A final warning, not the final word

A final warning, not the final word

This week’s Intergovernmental Panel on Climate Change (IPCC) announcement concludes the IPCC’s Sixth Assessment Report series. It provides a final warning for action on climate change, but it won’t be the last word on climate change action.

On releasing the report that kicked off the series of Sixth Assessment Report tomes in 2021, science communication colleagues and I commented in The Conversation that communicating climate change has never been so important.

The IPCC assessments have become progressively more concerning and alarming.

In 1990, the IPCC simply noted that global warming ‘could be largely due to natural variability’.

In 1996, the IPCC went further, concluding that ‘the balance of evidence suggests a discernible human influence on global climate’.

By 2001, the evidence had become clear, with the IPCC concluding that ‘most of the observed warming over the last 50 years is likely to have been due to the increase in greenhouse gas concentrations’.

This evidence became clearer still by 2007 when the IPCC warned that ‘most of the observed increase in globally averaged temperatures since the mid-20th century is very likely due to the observed increase in anthropogenic greenhouse gas concentrations’.
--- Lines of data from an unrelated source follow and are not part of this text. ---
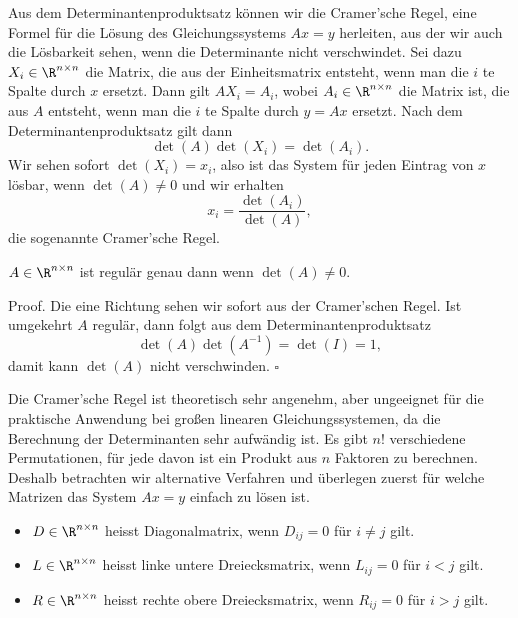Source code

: \documentclass[letterpaper,10pt,english]{jupyterBook}
\begin{document}
Aus dem Determinantenproduktsatz können wir die Cramer’sche Regel, eine Formel für die Lösung des Gleichungssystems \(Ax=y\) herleiten, aus der wir auch die Lösbarkeit sehen, wenn die Determinante nicht verschwindet. Sei dazu \(X_i \in \R^{n \times n}\) die Matrix, die aus der Einheitsmatrix entsteht, wenn man die \(i\) te Spalte durch \(x\) ersetzt. Dann gilt \(A X_i = A_i\), wobei \(A_i \in \R^{n \times n}\) die Matrix ist, die aus \(A\) entsteht, wenn man die \(i\) te Spalte durch \(y=Ax\) ersetzt.  Nach dem Determinantenproduktsatz gilt dann
\begin{equation*}
 \det(A) \det(X_i) = \det(A_i).
\end{equation*}
Wir sehen sofort \(\det(X_i)=x_i\), also ist das System für jeden Eintrag von \(x\) lösbar, wenn \(\det(A)\neq 0\) und wir erhalten
\begin{equation*}
 x_i = \frac{\det(A_i)}{\det(A)},
\end{equation*}
die sogenannte Cramer’sche Regel.
\label{vektorraeume/LGS:theorem-18}
\begin{theorem}{}{}



\(A \in \R^{n \times n}\) ist regulär genau dann wenn \(\det(A)\neq 0\).
\end{theorem}

\begin{emphBox}{}{}
Proof. Die eine Richtung sehen wir sofort aus der Cramer’schen Regel. Ist umgekehrt \(A\) regulär, dann folgt aus dem Determinantenproduktsatz
\begin{equation*}
 \det(A) \det(A^{-1}) = \det(I) = 1,
\end{equation*}
damit kann \(\det(A)\) nicht verschwinden. \(\square\)
\end{emphBox}

Die Cramer’sche Regel ist theoretisch sehr angenehm, aber ungeeignet für die praktische Anwendung bei großen linearen Gleichungssystemen, da die Berechnung der Determinanten sehr aufwändig ist. Es gibt \(n!\) verschiedene Permutationen, für jede davon ist ein Produkt aus \(n \) Faktoren zu berechnen. Deshalb betrachten wir alternative Verfahren und überlegen zuerst für welche Matrizen das System \(Ax=y\) einfach zu lösen ist.
\label{vektorraeume/LGS:definition-19}
\begin{definition}{}{}


\begin{itemize}
\item {} 
\(D \in \R^{n \times n}\) heisst Diagonalmatrix, wenn \(D_{ij} =0 \) für \(i \neq j\) gilt.

\item {} 
\(L \in \R^{n \times n}\) heisst linke untere Dreiecksmatrix, wenn \(L_{ij} =0 \) für \(i < j\) gilt.

\item {} 
\(R \in \R^{n \times n}\) heisst rechte obere Dreiecksmatrix, wenn \(R_{ij} =0 \) für \(i > j\) gilt.

\end{itemize}
\end{definition}
\end{document}
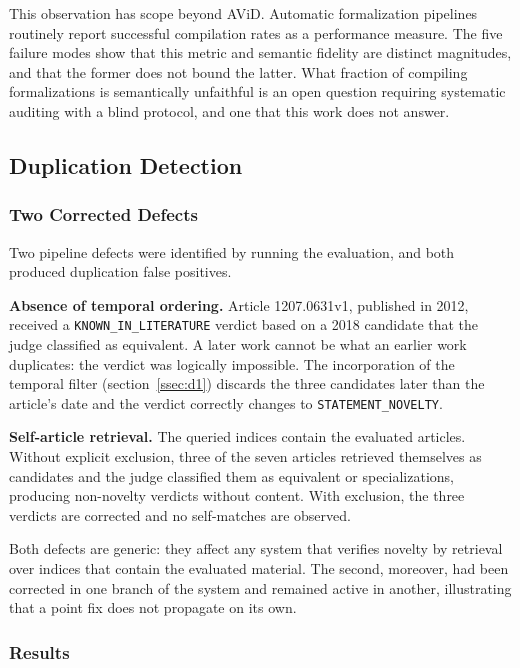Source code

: \documentclass{article}
\theoremstyle{remark}
\begin{document}
This observation has scope beyond AViD. Automatic formalization pipelines routinely report successful compilation rates as a performance measure. The five failure modes show that this metric and semantic fidelity are distinct magnitudes, and that the former does not bound the latter. What fraction of compiling formalizations is semantically unfaithful is an open question requiring systematic auditing with a blind protocol, and one that this work does not answer.

\subsection{Duplication Detection}

\subsubsection{Two Corrected Defects}

Two pipeline defects were identified by running the evaluation, and both produced duplication false positives.

\textbf{Absence of temporal ordering.} Article 1207.0631v1, published in 2012, received a \texttt{KNOWN\_IN\_LITERATURE} verdict based on a 2018 candidate that the judge classified as equivalent. A later work cannot be what an earlier work duplicates: the verdict was logically impossible. The incorporation of the temporal filter (section~\ref{ssec:d1}) discards the three candidates later than the article's date and the verdict correctly changes to \texttt{STATEMENT\_NOVELTY}.

\textbf{Self-article retrieval.} The queried indices contain the evaluated articles. Without explicit exclusion, three of the seven articles retrieved themselves as candidates and the judge classified them as equivalent or specializations, producing non-novelty verdicts without content. With exclusion, the three verdicts are corrected and no self-matches are observed.

Both defects are generic: they affect any system that verifies novelty by retrieval over indices that contain the evaluated material. The second, moreover, had been corrected in one branch of the system and remained active in another, illustrating that a point fix does not propagate on its own.

\subsubsection{Results}
\end{document}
In 2013, the IPCC delivered this grim warning. ‘Warming of the climate system is unequivocal, and since the 1950s many of the observed changes are unprecedented over decades to millennia. Human influence on the climate system is clear.’

This week, the IPCC has effectively shouted from the rooftops: human influence has warmed the atmosphere, ocean and land. More than a century of burning fossil fuels as well as unsustainable energy and land use have led to global warming of 1.1°C.

In our 2021 Conversation article, we said that the science assessment focussed mainly on the alarming extent of global warming. Media coverage at the time also emphasised the importance of immediate action and sources of hope.

The message of hope continues in today’s synthesis report. As the Australian National University’s Frank Jotzo and Mark Howden note, the report says the world is in deep trouble on climate change, but if we put our shoulders to the wheel, we can turn things around.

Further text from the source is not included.